1. Flat, sunken, or sad look on the face
2. Really small cheekbones
3. Eyes that slant down
4. Missing eyelid tissue
5. Notch in the lower eyelid
6. An opening or split in the roof of the mouth cleft palate and upper lip (cleft lip)
7. Abnormal airway
8. Small upper and lower jaw and chin
9. Misshapen or missing ears
10. Skin growth in front of the ear

• Causes: Treacher Collins syndrome is caused by an abnormality in someone’s genes, and it arises before they are born. If neither parent has TCS, the chances of having a child with TCS is very low. An adult with TCS has a 50% chance of passing on TCS to their children.
• In over 80 to 93% of cases, Treacher Collins syndrome is caused by changes (mutations) in any of these genes: TCOF1, POLR1C, or POLR1D. These genes appear to play important roles in the early development of bones and other tissues of the face. They are involved in making proteins that help make ribosomal RNA (rRNA). rRNA is a chemical needed to make new proteins that are necessary for normal function and survival of cells. Mutations in these genes can reduce the production of rRNA, which may cause cells involved in the development of facial bones and tissues to die early. This premature cell death may lead to the signs and symptoms of TCS. It is still unclear why the effects of these mutations are generally limited to facial development.
• In a few cases, the genetic cause of the condition is unknown. Genetic mutations are usually thought of as inherited, but most of the mutations that cause this syndrome are found in people without any affected relatives.
• Treacher Collins syndrome is normally caused by a new mutation that occurs at random in a sperm or egg cell before or at the time of conception. There are over 120 different identified mutations that can cause this disorder.
• Treacher Collins syndrome can occur for the first time in a family as a new genetic change in a person (de novo mutation) or may be inherited in families.

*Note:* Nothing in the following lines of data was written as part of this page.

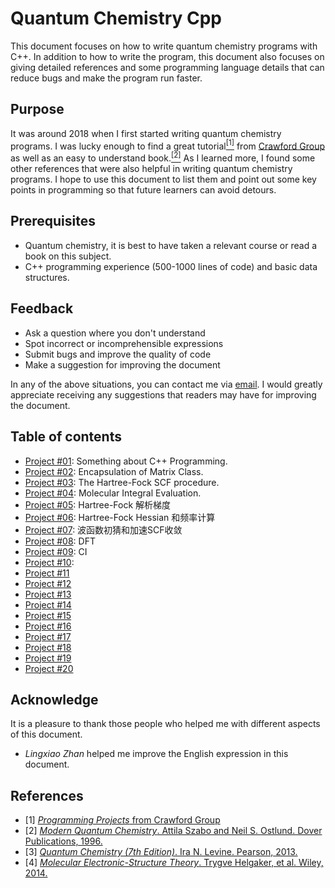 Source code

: # Quantum Chemistry Cpp

<!-- ## Introduction -->
This document focuses on how to write quantum chemistry programs with C++. In addition to how to write the program, this document also focuses on giving detailed references and some programming language details that can reduce bugs and make the program run faster.

## Purpose
It was around 2018 when I first started writing quantum chemistry programs. I was lucky enough to find a great tutorial[<sup>[1]</sup>](#ref1) from [Crawford Group](https://crawford.chem.vt.edu) as well as an easy to understand book.[<sup>[2]</sup>](#ref2) As I learned more, I found some other references that were also helpful in writing quantum chemistry programs. I hope to use this document to list them and point out some key points in programming so that future learners can avoid detours.

## Prerequisites
* Quantum chemistry, it is best to have taken a relevant course or read a book on this subject.
* C++ programming experience (500-1000 lines of code) and basic data structures.

## Feedback
* Ask a question where you don't understand
* Spot incorrect or incomprehensible expressions
* Submit bugs and improve the quality of code
* Make a suggestion for improving the document

In any of the above situations, you can contact me via [email](mailto:rudin.jiang@gmail.com). I would greatly appreciate receiving any suggestions that readers may have for improving the document.

## Table of contents
- [Project #01](https://github.com/rudin-jiang/QuantumChemistryCpp/tree/master/Project%2301): Something about C++ Programming.
- [Project #02](https://github.com/rudin-jiang/QuantumChemistryCpp/tree/master/Project%2302): Encapsulation of Matrix Class.
- [Project #03](https://github.com/rudin-jiang/QuantumChemistryCpp/tree/master/Project%2303): The Hartree-Fock SCF procedure.
- [Project #04](https://github.com/rudin-jiang/QuantumChemistryCpp/tree/master/Project%2304): Molecular Integral Evaluation.
- [Project #05](https://github.com/rudin-jiang/QuantumChemistryCpp/tree/master/Project%2305): Hartree-Fock 解析梯度
- [Project #06](https://github.com/rudin-jiang/QuantumChemistryCpp/tree/master/Project%2306): Hartree-Fock Hessian 和频率计算
- [Project #07](https://github.com/rudin-jiang/QuantumChemistryCpp/tree/master/Project%2307): 波函数初猜和加速SCF收敛
- [Project #08](https://github.com/rudin-jiang/QuantumChemistryCpp/tree/master/Project%2308): DFT
- [Project #09](https://github.com/rudin-jiang/QuantumChemistryCpp/tree/master/Project%2309): CI
- [Project #10](https://github.com/rudin-jiang/QuantumChemistryCpp/tree/master/Project%2310): 
- [Project #11](https://github.com/rudin-jiang/QuantumChemistryCpp/tree/master/Project%2311)
- [Project #12](https://github.com/rudin-jiang/QuantumChemistryCpp/tree/master/Project%2312)
- [Project #13](https://github.com/rudin-jiang/QuantumChemistryCpp/tree/master/Project%2313)
- [Project #14](https://github.com/rudin-jiang/QuantumChemistryCpp/tree/master/Project%2314)
- [Project #15](https://github.com/rudin-jiang/QuantumChemistryCpp/tree/master/Project%2315)
- [Project #16](https://github.com/rudin-jiang/QuantumChemistryCpp/tree/master/Project%2316)
- [Project #17](https://github.com/rudin-jiang/QuantumChemistryCpp/tree/master/Project%2317)
- [Project #18](https://github.com/rudin-jiang/QuantumChemistryCpp/tree/master/Project%2318)
- [Project #19](https://github.com/rudin-jiang/QuantumChemistryCpp/tree/master/Project%2319)
- [Project #20](https://github.com/rudin-jiang/QuantumChemistryCpp/tree/master/Project%2320)


## Acknowledge
It is a pleasure to thank those people who helped me with different aspects of this document.
- *Lingxiao Zhan* helped me improve the English expression in this document.
<!-- - *Luoyan Yu* helped me review this document. -->

## References
* <a id="ref1"></a> [1] [*Programming Projects* from Crawford Group](https://github.com/CrawfordGroup/ProgrammingProjects)
* <a id="ref2"></a> [2] [*Modern Quantum Chemistry*. Attila Szabo and Neil S. Ostlund. Dover Publications, 1996.](https://www.amazon.com/Modern-Quantum-Chemistry-Introduction-Electronic/dp/0486691861)
* <a id="ref3"></a> [3] [*Quantum Chemistry (7th Edition)*. Ira N. Levine. Pearson, 2013.](https://www.amazon.com/Quantum-Chemistry-7th-Ira-Levine/dp/0321803450)
* <a id="ref4"></a> [4] [*Molecular Electronic-Structure Theory*. Trygve Helgaker, et al. Wiley, 2014.](https://www.amazon.com/Molecular-Electronic-Structure-Theory-Trygve-Helgaker/dp/1118531477)



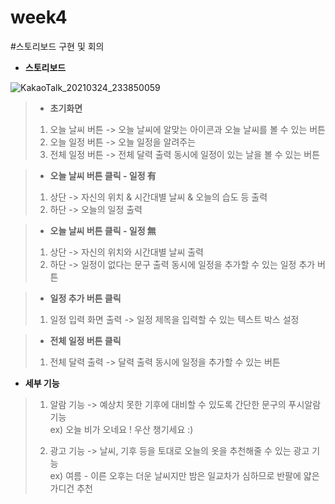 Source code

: # week4

#스토리보드 구현 및 회의

- **스토리보드**

![KakaoTalk_20210324_233850059](https://user-images.githubusercontent.com/79950103/112336028-0ea2d180-8d00-11eb-8b6c-6e55b8f9a760.png)

> - **초기화면**
>1. 오늘 날씨 버튼 -> 오늘 날씨에 알맞는 아이콘과 오늘 날씨를 볼 수 있는 버튼
>2. 오늘 일정 버튼 -> 오늘 일정을 알려주는 
>3. 전체 일정 버튼 -> 전체 달력 출력 동시에 일정이 있는 날을 볼 수 있는 버튼

>- **오늘 날씨 버튼 클릭 - 일정 有**
>1. 상단 -> 자신의 위치 & 시간대별 날씨 & 오늘의 습도 등 출력
>2. 하단 -> 오늘의 일정 출력

>- **오늘 날씨 버튼 클릭 - 일정 無**
>1. 상단 -> 자신의 위치와 시간대별 날씨 출력
>2. 하단 -> 일정이 없다는 문구 출력 동시에 일정을 추가할 수 있는 일정 추가 버튼

>- **일정 추가 버튼 클릭**
>1. 일정 입력 화면 출력 -> 일정 제목을 입력할 수 있는 텍스트 박스 설정

>- **전체 일정 버튼 클릭**
>1. 전체 달력 출력 -> 달력 출력 동시에 일정을 추가할 수 있는 버튼

- **세부 기능**

>1. 알람 기능 -> 예상치 못한 기후에 대비할 수 있도록 간단한 문구의 푸시알람 기능   
>ex) 오늘 비가 오네요 ! 우산 챙기세요 :)   
>
>2. 광고 기능 -> 날씨, 기후 등을 토대로 오늘의 옷을 추천해줄 수 있는 광고 기능   
>ex) 여름 - 이른 오후는 더운 날씨지만 밤은 일교차가 심하므로 반팔에 얇은 가디건 추천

Treacher Collins syndrome cannot be cured; however, signs and symptoms may be managed to give the child a near to normal appearance with better functional ability:

• Breathing problems: Initially, stabilizing a child’s breathing problems will require treatment as it may be life-threatening. An artificial opening into the windpipe to allow patients to breathe is one of the surgeries. Other cases may only need breathing support at night.
• Feeding problems: Feeding problems may be helped with a feeding tube or gastrostomy tube directly into the stomach bypassing the mouth and throat.
• Facial reconstruction: Patients may undergo facial reconstruction surgery to get a normal appearance through bone grafts or implants. It may also help in closing the opening in the roof of the mouth, repairing the underdeveloped jaw, cheekbones, ears.
• Hearing problems: Addressing any issues with hearing is crucial. The hearing ability must be tested at birth and routinely thereafter. Hearing aids and speech-language therapy are often required.
• Regular eye exams may be done to look for problems with vision, eye movements, and cornea exposure.

Final corrections are usually completed between the ages of 16 and 20 years.